V protein binds to the inhibitory domain of IRF7. (A) Schematic diagram of Flag-tagged truncated mutants of mouse IRF7. IRF7 C1, aa 411 to 457; IRF7 C2, aa 238 to 457; IRF7 C3, aa 132 to 457; IRF7 N1, aa 1 to 131; IRF7 N2, aa 1 to 237; IRF7 N3, aa 1 to 410; IRF7 ΔID, N2 fused to C1; IRF7 ID, aa 238 to 410. (B, C, and D) 293T cells (∼7.5 × 10⁵) were transfected with the indicated plasmids and lysed at 24 h posttransfection. Flag-tagged proteins were immunoprecipitated with the anti-Flag antibody and subjected to immunoblot analysis with the anti-V5 (B and D) or anti-Myc (C) antibody. Whole-cell lysates were also subjected to immunoblot analysis. (E) 293T cells were transfected with an IFN-α6 promoter-driven reporter plasmid, pRL-TK, and the indicated plasmids. Cells were lysed at 24 h posttransfection. Activation of the IFN-α6 promoter was determined by dual-luciferase assay. Data are derived from three independent experiments and are represented as mean values. Standard deviations are shown as error bars.

Fig. 4.

The Trp-rich motif in V protein is essential for the interaction with IRF7 as well as the blockade of TLR7/9-dependent signaling. (A) Amino acid sequence alignment of the Cys-rich and Trp-rich C-terminal regions of paramyxovirus V proteins. Conserved His and Cys residues forming the zinc finger-like motif are shaded. Positions (C1 to C6) of the Cys residues are also shown. W1, W2, and W3 indicate positions of Trp residues in the Trp-rich motif. (B, D, and F) 293T cells were transfected with the indicated plasmids. Cells were lysed at 24 h posttransfection. Flag-tagged proteins were immunoprecipitated with anti-Flag antibody and subjected to immunoblot analysis with anti-V5 antibody. Relative intensities of coprecipitated IRF7 bands (%IRF7) are also shown. Whole-cell lysates were also subjected to immunoblot analysis. Asterisks indicate positions of the heavy chain of the anti-Flag antibody (Ab HC). (C, E, and G) 293T cells were transfected with expression plasmids (MyD88, TRAF6, IKKα, and IRF7), an IFN-α6 promoter-driven reporter, pRL-TK, and the indicated plasmid.

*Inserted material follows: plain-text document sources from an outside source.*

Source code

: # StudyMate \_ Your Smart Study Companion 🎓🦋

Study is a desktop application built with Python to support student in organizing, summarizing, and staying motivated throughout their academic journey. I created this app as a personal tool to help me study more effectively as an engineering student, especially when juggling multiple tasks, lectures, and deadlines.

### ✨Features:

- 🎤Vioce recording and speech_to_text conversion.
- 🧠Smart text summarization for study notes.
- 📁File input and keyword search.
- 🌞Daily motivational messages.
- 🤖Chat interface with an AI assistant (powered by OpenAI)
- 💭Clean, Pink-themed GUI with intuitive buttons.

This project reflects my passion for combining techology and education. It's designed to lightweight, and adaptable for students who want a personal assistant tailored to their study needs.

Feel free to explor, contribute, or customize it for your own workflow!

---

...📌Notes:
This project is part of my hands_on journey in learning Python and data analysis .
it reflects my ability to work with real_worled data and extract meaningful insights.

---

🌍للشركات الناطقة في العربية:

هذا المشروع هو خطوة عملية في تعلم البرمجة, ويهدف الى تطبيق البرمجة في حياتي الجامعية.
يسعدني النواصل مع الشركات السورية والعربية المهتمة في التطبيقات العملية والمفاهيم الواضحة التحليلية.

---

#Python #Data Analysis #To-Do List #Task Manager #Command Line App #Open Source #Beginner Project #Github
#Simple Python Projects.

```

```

Cells were lysed at 24 h posttransfection. Activation of the IFN-α6 promoter was determined by dual-luciferase assay. Data are derived from three independent experiments and are represented as mean values. Standard deviations are shown as error bars. V_C12, V(C193A C197A); V_C345, V(C209A C211A C214A); V_C6, V(C221A); V_W123, V(W178H W182E W192A); V_W1, V(W178H); V_W2, V(W182E); V_W3, V(W192A); MeV V_W2, MeV V(W240E); NiV V_W2, NiV V(W416E).